The second is partnerships over competition. Entrepreneurs don’t assume a market exists for their idea. They build networks of collaborators who help shape the business. This lowers risk, opens doors, and provides instant feedback. This contrasts with the corporate world, which focuses on outmaneuvering rivals.

The third is leveraging surprises. Managers hate surprises. Entrepreneurs love them. The unexpected isn’t an obstacle, it’s an opening. A pivot. A new market. A better business.

So, effectual reasoning flips traditional business thinking on its head. Most strategies assume that predicting the future gives control. Entrepreneurs believe the opposite: take action, and you shape the future. Rather than waiting for ideal conditions, they start with what they have and improvise.


Discussion

Here is what I make of this. Some people are born entrepreneurs. Maybe you can teach it. Maybe you can’t. Some minds thrive in uncertainty and make it up as they go. Others crave a plan, a map, a well-paved road. 

It’s the old fox-versus-hedgehog dilemma from Grand Strategy. The fox knows many things. The hedgehog knows one big thing.
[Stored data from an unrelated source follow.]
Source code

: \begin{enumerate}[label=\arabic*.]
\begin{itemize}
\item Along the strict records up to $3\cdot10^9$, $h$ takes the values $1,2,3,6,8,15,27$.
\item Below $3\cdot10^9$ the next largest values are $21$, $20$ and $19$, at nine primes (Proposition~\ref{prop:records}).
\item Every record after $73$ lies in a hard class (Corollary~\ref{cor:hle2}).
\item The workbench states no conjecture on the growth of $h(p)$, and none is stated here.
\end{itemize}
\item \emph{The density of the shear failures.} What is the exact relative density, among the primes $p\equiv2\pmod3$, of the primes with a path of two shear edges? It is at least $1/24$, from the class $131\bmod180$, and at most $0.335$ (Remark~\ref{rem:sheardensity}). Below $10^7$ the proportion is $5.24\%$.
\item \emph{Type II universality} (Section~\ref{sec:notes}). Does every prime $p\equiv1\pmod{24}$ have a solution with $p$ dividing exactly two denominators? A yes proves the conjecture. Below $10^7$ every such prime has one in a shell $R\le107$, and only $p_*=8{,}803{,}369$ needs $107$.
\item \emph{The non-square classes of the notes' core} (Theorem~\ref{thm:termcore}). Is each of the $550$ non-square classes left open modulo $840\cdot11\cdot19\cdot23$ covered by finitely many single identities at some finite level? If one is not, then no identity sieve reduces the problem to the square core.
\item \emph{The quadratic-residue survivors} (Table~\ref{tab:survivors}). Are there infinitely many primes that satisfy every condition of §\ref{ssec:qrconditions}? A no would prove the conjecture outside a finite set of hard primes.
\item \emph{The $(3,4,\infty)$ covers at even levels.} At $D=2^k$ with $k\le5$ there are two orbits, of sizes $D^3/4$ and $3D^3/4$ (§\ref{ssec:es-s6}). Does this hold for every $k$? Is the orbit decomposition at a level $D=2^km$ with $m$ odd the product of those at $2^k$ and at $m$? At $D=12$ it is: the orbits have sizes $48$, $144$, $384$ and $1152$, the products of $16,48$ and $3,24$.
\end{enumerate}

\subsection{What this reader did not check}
A smart friend of mine (Mahesh Balakrishnan, who has a related Managing Skunks post here) put it perfectly. On his dream software team, he wants either Jeeps or Ferraris. Jeeps go anywhere. No roads, no directions—just point them at a problem, and they’ll tear through it. That’s effectual reasoning. Ferraris, on the other hand, need smooth roads and a clear destination. But once they have that, they move fast. He doesn’t want Toyota Corollas. Corollas are slow. Worse, they still need roads.

So here’s my corollary (admire my beautiful pun).

If you got to be a causal thinker, be a Ferrari. Not a Corolla.


Postamble

You can tell Steve Jobs is the textbook "effectual thinker" just from this quote.

“The thing I would say is, when you grow up, you tend to get told that the world is the way it is, and your life is just to live your life inside the world. Try not to bash into the walls too much. Try to have a nice family life, have fun, save a little money. But life, that's a very limited life. Life can be much broader once you discover one simple fact, and that is: Everything around you that you call life was made up by people that were no smarter than you. And you can change it. You can influence it. You can build your own things that other people can use. And the minute that you understand that you can poke life, and actually something will, you know, if you push in, something will pop out the other side, that you can change it. You can mold it. That's maybe the most important thing is to shake off this erroneous notion that life is there and you're just going to live in it, versus embrace it. Change it. Improve it. Make your mark upon it. I think that's very important. And however you learn that, once you learn it, you'll want to change life and make it better. Because it's kind of messed up in a lot of ways. Once you learn that, you'll never be the same again.”